The Hollywood Glow. Rodarte SS23

For Rodarte‘s spring-summer 2023 collection, Kate and Laura Mulleavy harnessed the theatricality and glow of live performances into a lineup of dresses and sets that balance fluid shapes with busy prints and intricate, rich textures. Alongside rainbows of psychedelic swirls – which take shape across bias-cut chiffon slips – and velvet burnout silhouettes, you will find a range of high-shine threads and embellishments with a light-refracting quality that adds striking dimension. “We were really wanting to feel something that was really vibrant and alive and about lighting and connectivity,” said Laura. A sense of ease and lightness was achieved on an entirely hand knit purple gown with long sleeves and a contrasting orange trim on the hem and cuffs.

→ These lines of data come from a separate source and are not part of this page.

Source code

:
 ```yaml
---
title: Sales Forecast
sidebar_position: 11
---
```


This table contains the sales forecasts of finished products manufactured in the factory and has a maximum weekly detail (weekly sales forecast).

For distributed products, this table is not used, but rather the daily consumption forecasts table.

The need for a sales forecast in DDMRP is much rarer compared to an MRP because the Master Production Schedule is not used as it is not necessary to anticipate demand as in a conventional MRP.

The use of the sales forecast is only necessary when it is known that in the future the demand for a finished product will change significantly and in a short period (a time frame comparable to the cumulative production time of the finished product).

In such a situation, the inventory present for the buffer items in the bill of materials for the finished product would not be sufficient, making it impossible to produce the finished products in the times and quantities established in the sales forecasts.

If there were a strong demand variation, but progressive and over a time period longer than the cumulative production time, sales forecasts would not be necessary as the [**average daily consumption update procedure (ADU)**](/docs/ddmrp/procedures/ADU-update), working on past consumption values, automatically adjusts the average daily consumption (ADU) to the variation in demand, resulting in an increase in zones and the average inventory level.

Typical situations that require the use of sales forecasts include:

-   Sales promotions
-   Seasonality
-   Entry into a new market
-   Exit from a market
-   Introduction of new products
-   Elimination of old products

The yarn was made from a material “that almost looks like saran wrap,” Kate concluded. “No one believes it will be, and that’s what’s so cool about it. It’s very shiny.” They used the same fabric to create little skirt suits worn with matching cropped tops; one in shades of green, and another in orange and pink. The concept of light – both in terms of weight and illumination – played an important role in the collection. Metallic details abounded in fabric construction and embellishments, bringing into play the light that surrounds the garment as an added accessory. “All of the materials are in some way reflective of light. Even the lace has a sheen on it,” one of the Mulleavy sisters said. “So what’s interesting is that you see them differently depending on the angle at which you are looking at them.” This were manifested in straightforward ways, as in some of the looks in the second half of the collection: holographic sequins on an architecturally draped asymmetric gown; silver sequins on a spaghetti strap tunic and flared trousers; silver fringe on a Nick Cave-esque (the fine artist, not the musician) long sleeve cropped top and matching trousers; and gowns with mosaics made from small mirror shards. “We’re starting to see the red carpets open back up again,” said Laura. “I feel like there’s no version of us as designers at Rodarte if there never was a red carpet. We’re in Los Angeles, and it’s one of the thrilling aspects of designing eveningwear. If you design a gown, you want to see it out there, that’s the beauty of it.” But the Mulleavys know that the magic of their clothes is that they can impart that same feeling to anyone that wears them, no matter the place.

Collage by Edward Kanarecki.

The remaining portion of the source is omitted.